JR東海は9月30日、「リニア中央新幹線建設工事に伴う工事車両の通行等に関する確認書」を阿智村、鉄道建設・運輸施設整備支援機構と結んだ。同社広報部は、村内で工事をする中央アルプストンネル「萩の平・広瀬工区」(7・2キロ)に係る村道改良工事について、「準備が整い次第、10月中にも工事を開始する」とした。
同工区のうち、阿智村内中心の東側3・9キロが対象。準備工事の開始は事実上の着工となる。
8月の阿智村リニア対策委員会でJRが示した計10条の確認書案の一部を修正し、結んだ。工事用車両の通行路となる村道1―20号改良拡幅工事を含め、工事車両の通行経路や安全対策などを明記。村によると、リニア対策委員会や村民からの意見を踏まえた。
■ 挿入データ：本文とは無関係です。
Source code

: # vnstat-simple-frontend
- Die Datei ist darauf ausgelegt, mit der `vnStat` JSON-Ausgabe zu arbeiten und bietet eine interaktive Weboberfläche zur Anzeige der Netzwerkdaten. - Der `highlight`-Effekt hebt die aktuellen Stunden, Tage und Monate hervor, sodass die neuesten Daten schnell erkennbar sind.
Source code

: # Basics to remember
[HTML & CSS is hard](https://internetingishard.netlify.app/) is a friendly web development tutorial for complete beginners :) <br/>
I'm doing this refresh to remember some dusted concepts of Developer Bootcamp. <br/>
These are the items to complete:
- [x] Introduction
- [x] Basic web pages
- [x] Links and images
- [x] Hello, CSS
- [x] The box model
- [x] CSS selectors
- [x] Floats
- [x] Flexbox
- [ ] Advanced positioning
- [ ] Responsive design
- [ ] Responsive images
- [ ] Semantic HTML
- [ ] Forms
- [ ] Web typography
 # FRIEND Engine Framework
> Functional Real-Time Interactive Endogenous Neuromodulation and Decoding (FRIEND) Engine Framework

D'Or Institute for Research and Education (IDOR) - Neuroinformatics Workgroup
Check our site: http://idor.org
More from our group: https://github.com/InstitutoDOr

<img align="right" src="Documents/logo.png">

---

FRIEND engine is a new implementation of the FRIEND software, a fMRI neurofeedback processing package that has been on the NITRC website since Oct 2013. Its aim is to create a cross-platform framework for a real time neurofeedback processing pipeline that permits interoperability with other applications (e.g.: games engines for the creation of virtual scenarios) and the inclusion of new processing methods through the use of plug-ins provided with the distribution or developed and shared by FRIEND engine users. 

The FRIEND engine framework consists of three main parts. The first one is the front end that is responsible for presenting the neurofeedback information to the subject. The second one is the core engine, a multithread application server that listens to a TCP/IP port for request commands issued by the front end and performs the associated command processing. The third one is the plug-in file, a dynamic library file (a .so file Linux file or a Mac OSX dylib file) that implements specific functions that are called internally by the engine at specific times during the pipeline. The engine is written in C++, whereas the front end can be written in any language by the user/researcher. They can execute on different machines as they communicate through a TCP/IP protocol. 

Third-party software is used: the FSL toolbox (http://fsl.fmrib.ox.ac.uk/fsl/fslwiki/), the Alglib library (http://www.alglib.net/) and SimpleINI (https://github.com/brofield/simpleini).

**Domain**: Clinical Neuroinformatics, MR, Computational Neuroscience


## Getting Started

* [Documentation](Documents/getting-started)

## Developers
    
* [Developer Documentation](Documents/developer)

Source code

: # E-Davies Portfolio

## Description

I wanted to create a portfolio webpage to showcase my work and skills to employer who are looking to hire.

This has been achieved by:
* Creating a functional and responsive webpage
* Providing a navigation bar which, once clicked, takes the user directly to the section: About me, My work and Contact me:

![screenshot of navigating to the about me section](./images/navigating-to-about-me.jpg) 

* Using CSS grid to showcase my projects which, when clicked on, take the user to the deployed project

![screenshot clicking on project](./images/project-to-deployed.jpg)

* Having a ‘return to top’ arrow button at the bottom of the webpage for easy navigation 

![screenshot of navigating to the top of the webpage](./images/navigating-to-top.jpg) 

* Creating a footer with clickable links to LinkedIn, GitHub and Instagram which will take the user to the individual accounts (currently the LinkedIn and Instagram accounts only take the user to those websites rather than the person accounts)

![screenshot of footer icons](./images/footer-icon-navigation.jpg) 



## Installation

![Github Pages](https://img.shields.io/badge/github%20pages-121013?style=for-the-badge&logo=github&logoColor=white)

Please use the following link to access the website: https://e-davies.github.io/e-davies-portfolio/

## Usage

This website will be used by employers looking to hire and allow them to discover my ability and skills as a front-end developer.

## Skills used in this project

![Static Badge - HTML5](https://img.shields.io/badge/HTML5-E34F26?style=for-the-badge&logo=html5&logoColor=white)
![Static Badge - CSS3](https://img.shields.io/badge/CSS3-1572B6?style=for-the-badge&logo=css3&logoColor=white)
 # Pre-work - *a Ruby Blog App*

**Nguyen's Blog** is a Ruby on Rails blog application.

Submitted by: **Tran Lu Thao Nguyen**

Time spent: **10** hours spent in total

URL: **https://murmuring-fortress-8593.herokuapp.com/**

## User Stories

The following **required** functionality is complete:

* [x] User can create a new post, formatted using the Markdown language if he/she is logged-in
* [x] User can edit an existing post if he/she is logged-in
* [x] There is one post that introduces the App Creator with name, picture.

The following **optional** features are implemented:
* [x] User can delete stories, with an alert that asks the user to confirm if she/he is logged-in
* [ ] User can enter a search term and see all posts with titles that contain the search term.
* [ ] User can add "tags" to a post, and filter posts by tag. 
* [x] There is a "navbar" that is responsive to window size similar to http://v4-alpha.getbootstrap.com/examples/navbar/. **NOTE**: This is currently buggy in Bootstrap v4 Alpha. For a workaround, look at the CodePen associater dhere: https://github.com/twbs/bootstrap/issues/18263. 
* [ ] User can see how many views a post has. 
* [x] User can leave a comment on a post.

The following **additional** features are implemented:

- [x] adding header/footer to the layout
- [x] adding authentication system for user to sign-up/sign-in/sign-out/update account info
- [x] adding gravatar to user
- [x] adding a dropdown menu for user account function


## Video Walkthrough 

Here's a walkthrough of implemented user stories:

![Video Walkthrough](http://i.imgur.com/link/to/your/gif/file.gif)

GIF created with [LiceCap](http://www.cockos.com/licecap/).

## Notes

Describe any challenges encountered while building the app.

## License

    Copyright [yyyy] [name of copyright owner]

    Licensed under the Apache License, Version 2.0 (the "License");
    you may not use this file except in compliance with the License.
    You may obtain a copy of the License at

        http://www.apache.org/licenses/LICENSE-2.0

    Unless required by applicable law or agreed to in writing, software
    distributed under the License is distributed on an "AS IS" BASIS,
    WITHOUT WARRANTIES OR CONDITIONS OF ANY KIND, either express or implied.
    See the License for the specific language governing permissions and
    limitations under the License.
資機材運搬車両の通行は午前8時から午後6時までを基本とし、通学時間帯には交通誘導員を配置するなど安全対策を徹底。日曜日や年末年始などの長期休暇期間中は通行しない。地域の行事・イベントなどに支障が生じると予想された場合は配慮に努める。
この他、配慮事項などの項目も盛り込んだ。JRは確認書の締結後、施工ヤードや資機材仮置き場を伐採・造成する準備工時に着手し、拡幅用地が取得でき次第、順次工事を進めるとしている。
村道1―20号では、萩の平非常口までの約3キロの区間を幅6メートル以上に拡幅する。改良後は村道沿いの同非常口から北に約1・9キロの斜坑を掘り、西方向に山岳工法のNATMで本坑を掘削する。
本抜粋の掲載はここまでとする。